According to them: FISCAL IMPLICATIONS: No negative fiscal implications to the state or to localities. This bill would result in fiscal savings by significantly reducing homelessness, reducing the detrimental health impact of homelessness or housing precarity, and by reducing the caseload of the state's housing courts and all related administrative costs.
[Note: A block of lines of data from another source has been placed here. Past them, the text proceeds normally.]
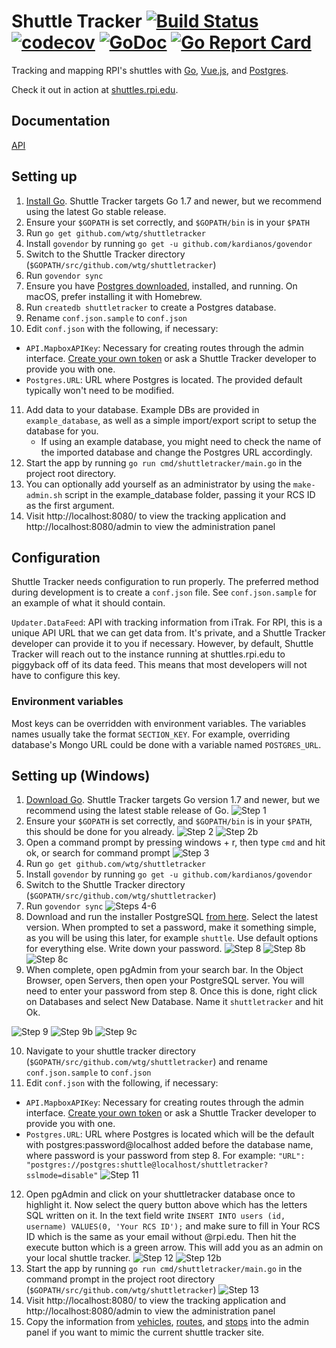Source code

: # Shuttle Tracker [![Build Status](https://travis-ci.org/wtg/shuttletracker.svg?branch=master)](https://travis-ci.org/wtg/shuttletracker)&nbsp;[![codecov](https://codecov.io/gh/wtg/shuttletracker/branch/master/graph/badge.svg)](https://codecov.io/gh/wtg/shuttletracker)&nbsp;[![GoDoc](https://godoc.org/github.com/wtg/shuttletracker?status.svg)](https://godoc.org/github.com/wtg/shuttletracker)&nbsp;[![Go Report Card](https://goreportcard.com/badge/github.com/wtg/shuttletracker)](https://goreportcard.com/report/github.com/wtg/shuttletracker)

Tracking and mapping RPI's shuttles with [Go](https://golang.org/), [Vue.js](https://vuejs.org/), and [Postgres](https://www.postgresql.org).

Check it out in action at [shuttles.rpi.edu](https://shuttles.rpi.edu).

## Documentation

[API](docs/API.md)

## Setting up

1. [Install Go](https://golang.org/doc/install). Shuttle Tracker targets Go 1.7 and newer, but we recommend using the latest Go stable release.
2. Ensure your `$GOPATH` is set correctly, and `$GOPATH/bin` is in your `$PATH`
3. Run `go get github.com/wtg/shuttletracker`
4. Install `govendor` by running `go get -u github.com/kardianos/govendor`
5. Switch to the Shuttle Tracker directory (`$GOPATH/src/github.com/wtg/shuttletracker`)
6. Run `govendor sync`
7. Ensure you have [Postgres downloaded](https://www.postgresql.org/download/), installed, and running. On macOS, prefer installing it with Homebrew.
8. Run `createdb shuttletracker` to create a Postgres database.
9. Rename `conf.json.sample` to `conf.json`
10. Edit `conf.json` with the following, if necessary:
   * `API.MapboxAPIKey`: Necessary for creating routes through the admin interface. [Create your own token](https://www.mapbox.com/help/how-access-tokens-work/) or ask a Shuttle Tracker developer to provide you with one.
   * `Postgres.URL`: URL where Postgres is located. The provided default typically won't need to be modified.

11. Add data to your database. Example DBs are provided in `example_database`, as well as a simple import/export script to setup the database for you.
    - If using an example database, you might need to check the name of the imported database and change the Postgres URL accordingly.
12. Start the app by running `go run cmd/shuttletracker/main.go` in the project root directory.
13. You can optionally add yourself as an administrator by using the `make-admin.sh` script in the example_database folder, passing it your RCS ID as the first argument.
14. Visit http://localhost:8080/ to view the tracking application and http://localhost:8080/admin to view the administration panel

## Configuration

Shuttle Tracker needs configuration to run properly. The preferred method during development is to create a `conf.json` file. See `conf.json.sample` for an example of what it should contain.

`Updater.DataFeed`: API with tracking information from iTrak. For RPI, this is a unique API URL that we can get data from. It's private, and a Shuttle Tracker developer can provide it to you if necessary. However, by default, Shuttle Tracker will reach out to the instance running at shuttles.rpi.edu to piggyback off of its data feed. This means that most developers will not have to configure this key.

### Environment variables

Most keys can be overridden with environment variables. The variables names usually take the format `SECTION_KEY`. For example, overriding database's Mongo URL could be done with a variable named `POSTGRES_URL`.

## Setting up (Windows)

1. [Download Go](https://golang.org/dl/). Shuttle Tracker targets Go version 1.7 and newer, but we recommend using the latest stable release of Go.
![Step 1](https://user-images.githubusercontent.com/6248819/47017483-5e891180-d120-11e8-9157-6c5823ecb13a.png)
2. Ensure your `$GOPATH` is set correctly, and `$GOPATH/bin` is in your `$PATH`, this should be done for you already.
![Step 2](https://user-images.githubusercontent.com/6248819/47017509-71034b00-d120-11e8-82ee-01b17afb7ec0.png)
![Step 2b](https://user-images.githubusercontent.com/6248819/47017534-811b2a80-d120-11e8-9a8a-a625b8a74e02.png)
3. Open a command prompt by pressing windows + r, then type `cmd` and hit ok, or search for command prompt
![Step 3](https://user-images.githubusercontent.com/6248819/47017557-9001dd00-d120-11e8-8258-651745338d78.png)
4. Run `go get github.com/wtg/shuttletracker`
5. Install `govendor` by running `go get -u github.com/kardianos/govendor`
6. Switch to the Shuttle Tracker directory (`$GOPATH/src/github.com/wtg/shuttletracker`)
7. Run `govendor sync`
![Steps 4-6](https://user-images.githubusercontent.com/6248819/47017579-9db76280-d120-11e8-8de5-ab5cbe11e072.png)
8. Download and run the installer PostgreSQL [from here](https://www.enterprisedb.com/downloads/postgres-postgresql-downloads). Select the latest version. When prompted to set a password, make it something simple, as you will be using this later, for example `shuttle`.  Use default options for everything else. Write down your password.
![Step 8](https://user-images.githubusercontent.com/6248819/47017593-ac057e80-d120-11e8-8637-18307ebeaf7e.png)
![Step 8b](https://user-images.githubusercontent.com/6248819/47017613-b6c01380-d120-11e8-85ee-35442f6ea737.png)
![Step 8c](https://user-images.githubusercontent.com/6248819/47017633-c2abd580-d120-11e8-95ab-50088fb38c40.png)
9. When complete, open pgAdmin from your search bar. In the Object Browser, open Servers, then open your PostgreSQL server. You will need to enter your password from step 8. Once this is done, right click on Databases and select New Database. Name it `shuttletracker` and hit Ok.

![Step 9](https://user-images.githubusercontent.com/6248819/47017651-d1928800-d120-11e8-849f-535b48215923.png)
![Step 9b](https://user-images.githubusercontent.com/6248819/47017670-e0793a80-d120-11e8-9c26-473a3da6ddb5.png)
![Step 9c](https://user-images.githubusercontent.com/6248819/47017687-ecfd9300-d120-11e8-8f43-606e2405f236.png)

10. Navigate to your shuttle tracker directory (`$GOPATH/src/github.com/wtg/shuttletracker`) and rename `conf.json.sample` to `conf.json`
11. Edit `conf.json` with the following, if necessary:
   * `API.MapboxAPIKey`: Necessary for creating routes through the admin interface. [Create your own token](https://www.mapbox.com/help/how-access-tokens-work/) or ask a Shuttle Tracker developer to provide you with one.
   * `Postgres.URL`: URL where Postgres is located which will be the default with postgres:password@localhost added before the database name, where password is your password from step 8. For example: `"URL": "postgres://postgres:shuttle@localhost/shuttletracker?sslmode=disable"`
![Step 11](https://user-images.githubusercontent.com/6248819/47017722-f981eb80-d120-11e8-8ad2-4919c4052dc0.png)
12. Open pgAdmin and click on your shuttletracker database once to highlight it. Now select the query button above which has the letters SQL written on it. In the text field write `INSERT INTO users (id, username) VALUES(0, 'Your RCS ID');` and make sure to fill in Your RCS ID which is the same as your email without @rpi.edu. Then hit the execute button which is a green arrow. This will add you as an admin on your local shuttle tracker.
![Step 12](https://user-images.githubusercontent.com/6248819/47017734-03a3ea00-d121-11e8-831b-92864302ed93.png)
![Step 12b](https://user-images.githubusercontent.com/6248819/47017748-0ef71580-d121-11e8-894f-f90d31f877a7.png)
13. Start the app by running `go run cmd/shuttletracker/main.go` in the command prompt in the project root directory (`$GOPATH/src/github.com/wtg/shuttletracker`)
![Step 13](https://user-images.githubusercontent.com/6248819/47017759-1cac9b00-d121-11e8-8dcf-be6df1ff09fc.png)
15. Visit http://localhost:8080/ to view the tracking application and http://localhost:8080/admin to view the administration panel
16. Copy the information from [vehicles](https://shuttles.rpi.edu/vehicles), [routes](https://shuttles.rpi.edu/routes), and [stops](https://shuttles.rpi.edu/stops) into the admin panel if you want to mimic the current shuttle tracker site.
“Because of rent control and its violations of the rights of landlords and tenants, New York has suffered from a severe paucity of new rental construction. In many years in the 1970s and into the 1980s, more units were *abandoned* each year by landlords than were built. This coincided with a decline in New York City’s population of nearly 1 million people, from 8 million to 7 million. There were other causes of this decline, too, such as sky-high and novel taxes, which typically makes New Yorkers pay the highest combined city/state/federal income taxes in the country. But rent control had a particularly destructive effect on the city. It effectively “bombed” vast areas of New York into Mad Max-style wastelands.The other result of rent control has been the government’s rapid encroachment and takeover of the housing market, as the city in costly and coercive fashion tries to make up for the shortfall in private construction.” American Institute for Economic Research: The Perpetual Tragedy of New York’s Rent ControlRaymond C. NilesJune 30, 2022
According to the Manhattan Institute 2/13/24 “good cause eviction” would exacerbate the deleterious effects of numerous measures that the legislature and local governments have already taken which hinder the effective operation of the market mechanism that matches the supply of housing with demand.